[R] robust method to obtain a correlation coeff?
David Winsemius
dwinsemius at comcast.net
Mon Aug 24 17:38:21 CEST 2009
On Aug 24, 2009, at 11:26 AM, (Ted Harding) wrote:
> On 24-Aug-09 14:47:02, Christian Meesters wrote:
>> Hi,
>> Being a R-newbie I am wondering how to calculate a correlation
>> coefficient (preferably with an associated p-value) for data like:
>>
>>> d[,1]
>> [1] 25.5 25.3 25.1 NA 23.3 21.5 23.8 23.2 24.2 22.7 27.6 24.2 ...
>>> d[,2]
>> [1] 0.0 11.1 0.0 NA 0.0 10.1 10.6 9.5 0.0 57.9 0.0 0.0 ...
>>
>> Apparently corr(d) from the boot-library fails with NAs in the data,
>
> Yes, apparently corr() has no option for dealing with NAs.
>
>> also cor.test cannot cope with a different number of NAs.
>
> On the other hand, cor.test() does have an option "na.action"

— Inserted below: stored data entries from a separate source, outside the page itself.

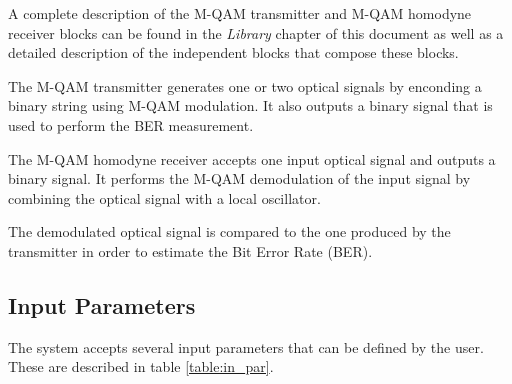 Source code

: A complete description of the M-QAM transmitter and M-QAM homodyne receiver blocks can be found in the \textit{Library} chapter of this document as well as a detailed description of the independent blocks that compose these blocks.

The M-QAM transmitter generates one or two optical signals by enconding a binary string using M-QAM modulation. It also outputs a binary signal that is used to perform the BER measurement.

The M-QAM homodyne receiver accepts one input optical signal and outputs
a binary signal. It performs the M-QAM demodulation of the input signal by combining the optical signal with a local oscillator.

The demodulated optical signal is compared to the one produced by the transmitter in order to estimate the Bit Error Rate (BER).

\subsection*{Input Parameters}

The system accepts several input parameters that can be defined by the user. These are described in table \ref{table:in_par}.

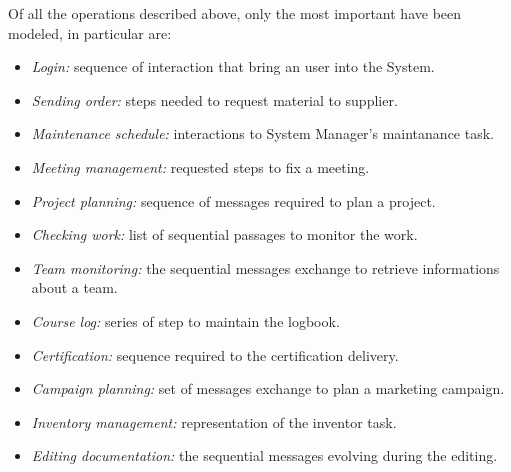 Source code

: Of all the operations described above, only the most important have been modeled, in particular are:
\begin{itemize}
 \item \textit{Login:} sequence of interaction that bring an user into the System.
 \item \textit{Sending order:} steps needed to request material to supplier.
 \item \textit{Maintenance schedule:} interactions to System Manager's maintanance task.
 \item \textit{Meeting management:} requested steps to fix a meeting.

 \item \textit{Project planning:} sequence of messages required to plan a project.
 \item \textit{Checking work:} list of sequential passages to monitor the work.
 \item \textit{Team monitoring:} the sequential messages exchange to retrieve informations about a team.

 \item \textit{Course log:} series of step to maintain the logbook.
 \item \textit{Certification:} sequence required to the certification delivery.

 \item \textit{Campaign planning:} set of messages exchange to plan a marketing campaign.

 \item \textit{Inventory management:} representation of the inventor task.

 \item \textit{Editing documentation:} the sequential messages evolving during the editing.
\end{itemize}





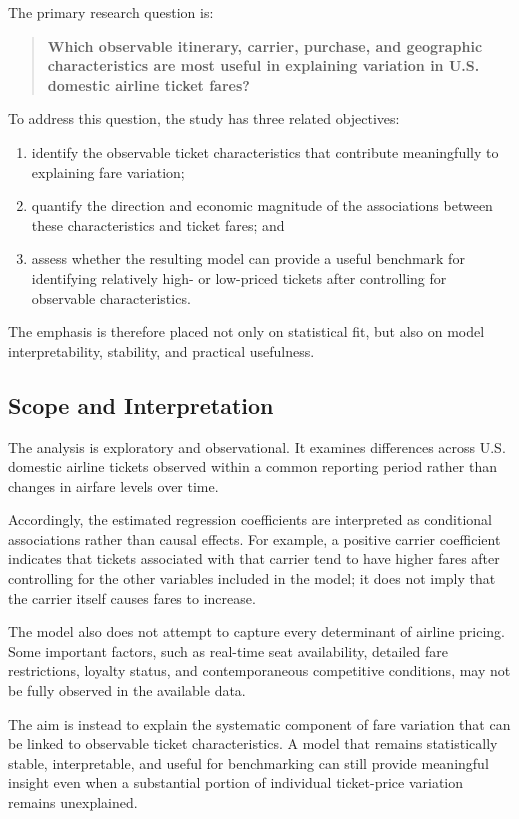 \documentclass[11pt,a4paper]{article}
\begin{document}
The primary research question is:

\begin{quote}
\textbf{Which observable itinerary, carrier, purchase, and geographic characteristics are most useful in explaining variation in U.S. domestic airline ticket fares?}
\end{quote}

To address this question, the study has three related objectives:

\begin{enumerate}
    \item identify the observable ticket characteristics that contribute meaningfully to explaining fare variation;
    \item quantify the direction and economic magnitude of the associations between these characteristics and ticket fares; and
    \item assess whether the resulting model can provide a useful benchmark for identifying relatively high- or low-priced tickets after controlling for observable characteristics.
\end{enumerate}

The emphasis is therefore placed not only on statistical fit, but also on model interpretability, stability, and practical usefulness.

\subsection{Scope and Interpretation}

The analysis is exploratory and observational. It examines differences across U.S. domestic airline tickets observed within a common reporting period rather than changes in airfare levels over time.

Accordingly, the estimated regression coefficients are interpreted as conditional associations rather than causal effects. For example, a positive carrier coefficient indicates that tickets associated with that carrier tend to have higher fares after controlling for the other variables included in the model; it does not imply that the carrier itself causes fares to increase.

The model also does not attempt to capture every determinant of airline pricing. Some important factors, such as real-time seat availability, detailed fare restrictions, loyalty status, and contemporaneous competitive conditions, may not be fully observed in the available data.

The aim is instead to explain the systematic component of fare variation that can be linked to observable ticket characteristics. A model that remains statistically stable, interpretable, and useful for benchmarking can still provide meaningful insight even when a substantial portion of individual ticket-price variation remains unexplained.
\end{document}
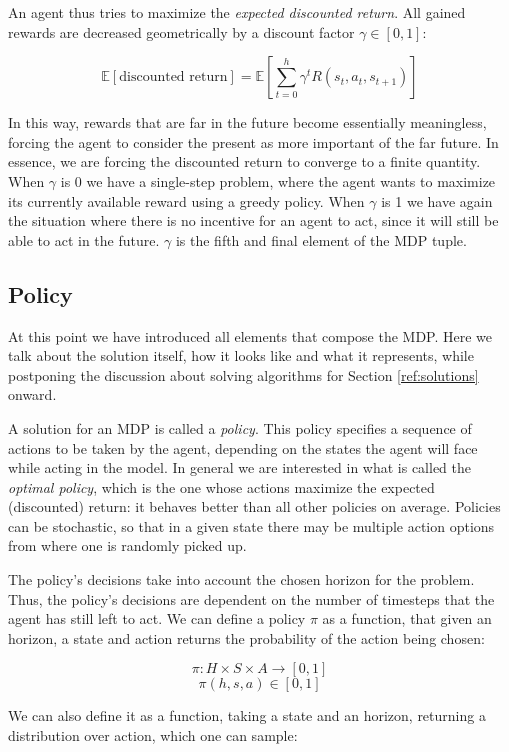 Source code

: An agent thus tries to maximize the \textit{expected discounted return}. All gained rewards are
decreased geometrically by a discount factor $\gamma \in [0,1]$:

\[ \mathbb{E}[\text{discounted return}] = \mathbb{E} \left [ \sum_{t=0}^h \gamma^t R(s_t,
a_t, s_{t+1}) \right ] \]

In this way, rewards that are far in the future become essentially meaningless, forcing the agent to
consider the present as more important of the far future. In essence, we are forcing the discounted
return to converge to a finite quantity. When $\gamma$ is 0 we have a single-step problem, where the
agent wants to maximize its currently available reward using a greedy policy.  When $\gamma$ is 1 we
have again the situation where there is no incentive for an agent to act, since it will still be
able to act in the future. $\gamma$ is the fifth and final element of the MDP tuple.

\subsection{Policy}

At this point we have introduced all elements that compose the MDP. Here we talk about the solution
itself, how it looks like and what it represents, while postponing the discussion about solving
algorithms for Section \ref{ref:solutions} onward.

A solution for an MDP is called a \textit{policy}. This policy specifies a sequence of actions to
be taken by the agent, depending on the states the agent will face while acting in the model. In
general we are interested in what is called the \textit{optimal policy}, which is the one whose
actions maximize the expected (discounted) return: it behaves better than all other policies on
average. Policies can be stochastic, so that in a given state there may be multiple action options
from where one is randomly picked up.

The policy's decisions take into account the chosen horizon for the problem. Thus, the policy's
decisions are dependent on the number of timesteps that the agent has still left to act. We can
define a policy $\pi$ as a function, that given an horizon, a state and action returns the
probability of the action being chosen:

\[ \pi : H \times S \times A \rightarrow [0,1] \]
\[ \pi(h, s, a) \in [0,1] \]

We can also define it as a function, taking a state and an horizon, returning a distribution over
action, which one can sample:


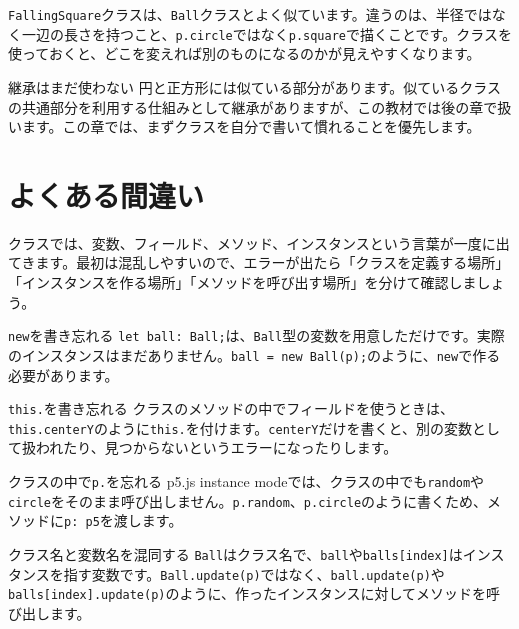 \texttt{FallingSquare}クラスは、\texttt{Ball}クラスとよく似ています。違うのは、半径ではなく一辺の長さを持つこと、\texttt{p.circle}ではなく\texttt{p.square}で描くことです。クラスを使っておくと、どこを変えれば別のものになるのかが見えやすくなります。

\begin{notebox}{継承はまだ使わない}
円と正方形には似ている部分があります。似ているクラスの共通部分を利用する仕組みとして継承がありますが、この教材では後の章で扱います。この章では、まずクラスを自分で書いて慣れることを優先します。
\end{notebox}

\section{よくある間違い}

クラスでは、変数、フィールド、メソッド、インスタンスという言葉が一度に出てきます。最初は混乱しやすいので、エラーが出たら「クラスを定義する場所」「インスタンスを作る場所」「メソッドを呼び出す場所」を分けて確認しましょう。

\begin{mistakebox}{\texttt{new}を書き忘れる}
\texttt{let ball: Ball;}は、\texttt{Ball}型の変数を用意しただけです。実際のインスタンスはまだありません。\texttt{ball = new Ball(p);}のように、\texttt{new}で作る必要があります。
\end{mistakebox}

\begin{mistakebox}{\texttt{this.}を書き忘れる}
クラスのメソッドの中でフィールドを使うときは、\texttt{this.centerY}のように\texttt{this.}を付けます。\texttt{centerY}だけを書くと、別の変数として扱われたり、見つからないというエラーになったりします。
\end{mistakebox}

\begin{mistakebox}{クラスの中で\texttt{p.}を忘れる}
p5.js instance modeでは、クラスの中でも\texttt{random}や\texttt{circle}をそのまま呼び出しません。\texttt{p.random}、\texttt{p.circle}のように書くため、メソッドに\texttt{p: p5}を渡します。
\end{mistakebox}

\begin{mistakebox}{クラス名と変数名を混同する}
\texttt{Ball}はクラス名で、\texttt{ball}や\texttt{balls[index]}はインスタンスを指す変数です。\texttt{Ball.update(p)}ではなく、\texttt{ball.update(p)}や\texttt{balls[index].update(p)}のように、作ったインスタンスに対してメソッドを呼び出します。
\end{mistakebox}

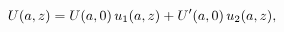 \[\mathop{U\/}\nolimits\!\left(a,z\right)=\mathop{U\/}\nolimits\!\left(a,0\right%
)u_{1}(a,z)+\mathop{U\/}\nolimits'\!\left(a,0\right)u_{2}(a,z),\] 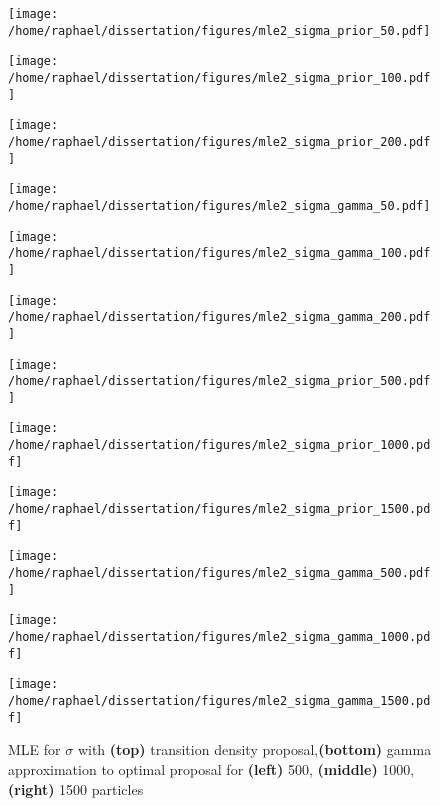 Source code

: \documentclass{article}
\begin{document}
	\begin{figure}[htb]
		\centering
		\begin{minipage}{0.3\textwidth}
			\centering
			\texttt{[image: /home/raphael/dissertation/figures/mle2\_sigma\_prior\_50.pdf]}
		\end{minipage}
		\begin{minipage}{.3\textwidth}
			\centering
			\texttt{[image: /home/raphael/dissertation/figures/mle2\_sigma\_prior\_100.pdf]}
		\end{minipage}
		\begin{minipage}{0.3\textwidth}
			\centering
			\texttt{[image: /home/raphael/dissertation/figures/mle2\_sigma\_prior\_200.pdf]}
		\end{minipage}
		\begin{minipage}{0.3\textwidth}
			\centering
			\texttt{[image: /home/raphael/dissertation/figures/mle2\_sigma\_gamma\_50.pdf]}
		\end{minipage}
		\begin{minipage}{.3\textwidth}
			\centering
			\texttt{[image: /home/raphael/dissertation/figures/mle2\_sigma\_gamma\_100.pdf]}
		\end{minipage}
		\begin{minipage}{.3\textwidth}
			\centering
			\texttt{[image: /home/raphael/dissertation/figures/mle2\_sigma\_gamma\_200.pdf]}
		\end{minipage}
		
		\begin{minipage}{0.3\textwidth}
			\centering
			\texttt{[image: /home/raphael/dissertation/figures/mle2\_sigma\_prior\_500.pdf]}
		\end{minipage}
		\begin{minipage}{.3\textwidth}
			\centering
			\texttt{[image: /home/raphael/dissertation/figures/mle2\_sigma\_prior\_1000.pdf]}
		\end{minipage}
		\begin{minipage}{.3\textwidth}
			\centering
			\texttt{[image: /home/raphael/dissertation/figures/mle2\_sigma\_prior\_1500.pdf]}
		\end{minipage}
		\begin{minipage}{.3\textwidth}
			\centering
			\texttt{[image: /home/raphael/dissertation/figures/mle2\_sigma\_gamma\_500.pdf]}
		\end{minipage}
		\begin{minipage}{.3\textwidth}
			\centering
			\texttt{[image: /home/raphael/dissertation/figures/mle2\_sigma\_gamma\_1000.pdf]}
		\end{minipage}
		\begin{minipage}{.3\textwidth}
			\centering
			\texttt{[image: /home/raphael/dissertation/figures/mle2\_sigma\_gamma\_1500.pdf]}
		\end{minipage}
		\caption{MLE for $\sigma$ with \textbf{(top)} transition density proposal,\textbf{(bottom)} gamma approximation to optimal proposal for \textbf{(left)} 500, \textbf{(middle)} 1000, \textbf{(right)} 1500 particles}
		\label{fig:comparisonsigma}
	\end{figure}
	
\end{document}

> which, by default, is the same as what is in getOption("na.action").
>
> In my R installation, this, by default, is "na.omit". This has the
> effect that, for any pair in (x,y) where at least one of the pair
> is NA, that pair will be omitted from the calculation. For example,
> basing two vectors x,y on your data above, and a third z which is y
> with an extra NA:
>
> x<-c(25.5,25.3,25.1,NA,23.3,21.5,23.8,23.2,24.2,22.7,27.6,24.2)
> y<-c( 0.0,11.1, 0.0,NA, 0.0,10.1,10.6, 9.5, 0.0,57.9, 0.0, 0.0)
> z<-y; z[8]<-NA
>
> I get
> cor.test(x,y)
> <snipped unneeded output>
> # sample estimates:
> # cor
> # -0.4298726
>
> So it has worked in both cases (see the difference in 'df'), despite
> the different numbers of NAs in x and z.
You may not need to go through the material that follows. There are
already a set of functions to handle such concerns:
?na.omit will bring a help page describing:
na.fail(object, ...) na.omit(object, ...) na.exclude(object, ...)
na.pass(object, ...)
It reminded me that:
na.action: the name of a function for treating missing values (NA's)
for certain situations.
... but I do not know what those "certain situations" really are.
>
> For functions such as corr() which do not have provision for omitting
> NAs, you can fix it up for yourself before calling the function.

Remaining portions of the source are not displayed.